The $1.2 trillion proposal includes $579 billion in new spending, including $312 billion for transportation projects.

The proposal could make the decades-long dream of a new Mississippi River bridge a reality.

"The 'new' Mississippi River bridge, which is about 60 years old, is at the top of that list," Cassidy said during an interview with WBRZ Thursday evening. "Of course, the state of Louisiana could change their priorities, but I can't imagine that happening. And, by the way, this is merely the financing of it. You['ve] still got to have the decision as to where to place it, how to build it, etc. But as far as the financing, this puts that in place."

The bipartisan framework includes reforms for bridge permitting, which Cassidy claims could expedite the project.

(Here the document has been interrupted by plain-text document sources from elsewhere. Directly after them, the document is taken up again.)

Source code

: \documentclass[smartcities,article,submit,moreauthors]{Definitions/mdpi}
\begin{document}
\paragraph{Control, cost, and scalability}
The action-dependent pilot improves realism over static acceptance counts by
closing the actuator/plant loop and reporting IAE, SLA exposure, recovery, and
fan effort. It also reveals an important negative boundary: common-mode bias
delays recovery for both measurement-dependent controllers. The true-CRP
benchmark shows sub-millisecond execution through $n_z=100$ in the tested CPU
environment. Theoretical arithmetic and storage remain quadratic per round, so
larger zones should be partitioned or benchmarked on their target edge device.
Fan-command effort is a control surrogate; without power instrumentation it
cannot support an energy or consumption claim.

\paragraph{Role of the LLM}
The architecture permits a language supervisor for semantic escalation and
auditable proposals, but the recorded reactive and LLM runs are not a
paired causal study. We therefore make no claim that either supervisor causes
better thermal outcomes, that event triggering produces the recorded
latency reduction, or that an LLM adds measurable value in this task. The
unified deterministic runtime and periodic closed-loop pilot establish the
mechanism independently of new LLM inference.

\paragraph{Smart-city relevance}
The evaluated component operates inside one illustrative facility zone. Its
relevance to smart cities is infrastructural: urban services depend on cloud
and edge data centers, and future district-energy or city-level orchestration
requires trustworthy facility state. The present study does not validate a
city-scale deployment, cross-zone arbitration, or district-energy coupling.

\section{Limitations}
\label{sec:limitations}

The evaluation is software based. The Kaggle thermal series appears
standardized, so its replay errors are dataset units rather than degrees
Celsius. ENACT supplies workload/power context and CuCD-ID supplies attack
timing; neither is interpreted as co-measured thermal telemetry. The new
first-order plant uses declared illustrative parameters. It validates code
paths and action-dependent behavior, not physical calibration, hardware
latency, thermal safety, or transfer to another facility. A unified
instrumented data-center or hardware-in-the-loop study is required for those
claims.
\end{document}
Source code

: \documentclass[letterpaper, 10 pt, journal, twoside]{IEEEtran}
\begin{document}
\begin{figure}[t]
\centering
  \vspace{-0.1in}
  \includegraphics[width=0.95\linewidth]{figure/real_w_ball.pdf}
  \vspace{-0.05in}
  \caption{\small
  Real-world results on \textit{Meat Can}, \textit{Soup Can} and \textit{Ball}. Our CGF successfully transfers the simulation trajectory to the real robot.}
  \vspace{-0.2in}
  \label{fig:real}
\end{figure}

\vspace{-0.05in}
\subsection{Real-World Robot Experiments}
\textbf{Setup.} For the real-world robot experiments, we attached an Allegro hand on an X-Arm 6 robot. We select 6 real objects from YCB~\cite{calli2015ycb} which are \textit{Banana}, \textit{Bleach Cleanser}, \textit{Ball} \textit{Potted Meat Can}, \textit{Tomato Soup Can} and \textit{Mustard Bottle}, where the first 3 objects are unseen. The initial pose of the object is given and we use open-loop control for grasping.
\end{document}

Cassidy says his conversations with the president have focused on energy initiatives. Beyond traditional infrastructure, the proposal includes $266 billion for water, broadband, and environmental projects. In that pot, $47 billion is earmarked for coastal and climate resiliency, something Cassidy touted outside the White House.

"There's been an incredible problem associated with loss of coastline or flooding in these riverine systems," Cassidy said. "There's $47 billion for resiliency. When I called the White House, initially, to explore this, I said 'do you mean like coastal restoration? Do you mean like riverine systems, which are flooding, and maybe we can do something to make them more resilient? Or wildfires to try to tamp that down.' They said 'that's exactly what we're talking about.'"

Cassidy believes his group can get more lawmakers from both parties on board. In his pitch for support, he highlights the jobs this infrastructure plan would create.

Though he is optimistic, Cassidy cautions even after Thursday's huge step, plenty of work remains in both chambers of Congress before this could become a done deal.

"Let's meet together, keep your word, understand this is a bill all of us can get behind, then it can be signed into law," Cassidy said.